Swipe vs. Scroll: Which Digital Catalogue Format Wins?

When it comes to digital catalogues, how you present your products matters just as much as what you're selling. The choice between scrolling and page-turning directly shapes how customers process and retain information.

Digital catalogue interaction

It's Not Just Aesthetics - It's Cognitive Science

Vertical scrolling creates a continuous, unbroken stream of content, but it weakens spatial memory; users often can't recall where they saw something. PDF flipbooks, on the other hand, leverage a powerful psychological principle: each page spread becomes a distinct mental location.

The brain naturally maps information spatially, so "the red jacket was on the left page near the bottom" becomes a real memory anchor. This translates into better product recall and stronger engagement with catalogue content.

Desktop vs. Mobile: A Tale of Two Experiences

  • On Desktop: Flipbooks tend to shine. Large screens support two-page spreads that preserve the original editorial layout, and keyboard or mouse navigation provides stability.
  • On Mobile: The picture changes. Fixed-layout PDFs can become UX traps, forcing users to pinch and zoom. Bounce rates from non-responsive PDF formats are 40-50% higher on mobile.
UX Analysis

Who Is Your Customer?

The study highlights a clear generational divide in how digital content is consumed:

  • Baby Boomers & Gen X: Benefit significantly from flipbook-style catalogues. The page-turning interaction activates familiar mental models, reducing cognitive load.
  • Gen Z: Expects speed and interactivity. For younger audiences, a fluid, swipe-based or scroll-based format consistently outperforms traditional layouts.

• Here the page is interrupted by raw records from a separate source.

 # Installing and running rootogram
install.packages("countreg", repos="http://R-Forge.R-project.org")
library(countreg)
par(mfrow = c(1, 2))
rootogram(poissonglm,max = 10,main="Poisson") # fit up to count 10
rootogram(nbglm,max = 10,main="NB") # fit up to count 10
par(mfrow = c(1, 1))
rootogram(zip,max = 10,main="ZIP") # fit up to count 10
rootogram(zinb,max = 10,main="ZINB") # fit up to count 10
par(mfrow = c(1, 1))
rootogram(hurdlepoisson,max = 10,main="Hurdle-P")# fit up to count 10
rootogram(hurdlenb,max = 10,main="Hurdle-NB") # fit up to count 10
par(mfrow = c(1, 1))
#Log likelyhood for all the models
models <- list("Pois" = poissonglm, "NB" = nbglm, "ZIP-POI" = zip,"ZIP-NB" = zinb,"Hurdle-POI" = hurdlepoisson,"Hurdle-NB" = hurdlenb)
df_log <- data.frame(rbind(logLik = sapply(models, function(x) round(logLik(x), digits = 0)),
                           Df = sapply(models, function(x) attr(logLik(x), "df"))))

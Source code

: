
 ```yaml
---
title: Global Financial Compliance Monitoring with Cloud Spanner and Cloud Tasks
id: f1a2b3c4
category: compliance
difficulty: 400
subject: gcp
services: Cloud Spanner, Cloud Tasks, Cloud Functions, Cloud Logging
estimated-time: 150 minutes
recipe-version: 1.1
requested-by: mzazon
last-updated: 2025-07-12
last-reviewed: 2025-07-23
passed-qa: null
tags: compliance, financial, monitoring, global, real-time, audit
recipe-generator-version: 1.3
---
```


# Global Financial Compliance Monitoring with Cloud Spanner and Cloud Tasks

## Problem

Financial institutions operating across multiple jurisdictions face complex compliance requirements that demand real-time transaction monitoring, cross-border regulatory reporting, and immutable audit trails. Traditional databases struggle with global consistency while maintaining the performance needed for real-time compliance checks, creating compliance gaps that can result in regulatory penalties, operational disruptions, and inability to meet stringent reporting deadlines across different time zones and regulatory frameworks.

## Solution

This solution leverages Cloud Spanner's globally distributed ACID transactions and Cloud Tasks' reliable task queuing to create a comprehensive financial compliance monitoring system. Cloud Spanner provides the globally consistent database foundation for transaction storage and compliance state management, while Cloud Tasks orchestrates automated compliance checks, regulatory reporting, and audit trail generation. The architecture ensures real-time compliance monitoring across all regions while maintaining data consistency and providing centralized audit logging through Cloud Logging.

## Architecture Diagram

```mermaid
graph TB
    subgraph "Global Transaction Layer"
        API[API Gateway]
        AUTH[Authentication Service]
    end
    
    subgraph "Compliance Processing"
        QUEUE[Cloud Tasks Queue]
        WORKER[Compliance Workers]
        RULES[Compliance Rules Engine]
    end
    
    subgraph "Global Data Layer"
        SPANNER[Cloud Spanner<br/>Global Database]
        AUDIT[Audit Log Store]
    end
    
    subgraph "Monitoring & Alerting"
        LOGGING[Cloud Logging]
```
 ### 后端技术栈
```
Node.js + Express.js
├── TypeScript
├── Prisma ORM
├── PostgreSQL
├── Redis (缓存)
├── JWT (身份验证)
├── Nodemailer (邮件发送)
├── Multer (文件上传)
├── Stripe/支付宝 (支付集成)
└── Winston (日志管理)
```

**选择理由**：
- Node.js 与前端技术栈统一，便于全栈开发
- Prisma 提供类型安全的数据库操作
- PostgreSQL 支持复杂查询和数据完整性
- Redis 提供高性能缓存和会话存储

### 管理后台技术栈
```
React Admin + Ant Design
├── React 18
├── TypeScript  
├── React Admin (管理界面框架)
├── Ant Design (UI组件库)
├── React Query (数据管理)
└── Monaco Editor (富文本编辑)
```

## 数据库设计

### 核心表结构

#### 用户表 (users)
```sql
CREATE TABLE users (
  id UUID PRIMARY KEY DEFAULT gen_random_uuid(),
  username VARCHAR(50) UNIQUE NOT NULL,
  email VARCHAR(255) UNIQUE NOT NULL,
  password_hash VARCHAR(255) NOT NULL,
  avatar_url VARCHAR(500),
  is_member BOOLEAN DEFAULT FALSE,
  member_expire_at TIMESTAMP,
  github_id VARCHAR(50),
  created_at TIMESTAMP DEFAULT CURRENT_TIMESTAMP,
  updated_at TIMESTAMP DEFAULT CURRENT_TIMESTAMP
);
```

The Conversion Advantage of Modern HTML5

One of the most actionable findings concerns measurability. Traditional PDF catalogues are essentially a "black box" for marketers. Modern HTML5-based flipbooks change this entirely, enabling precise analytics on browsing behaviour, drop-off points, and product engagement.

The smartest strategy? Design for both, and let the data guide your next move. There's no universal winner—the right format depends on your audience and the device they're using.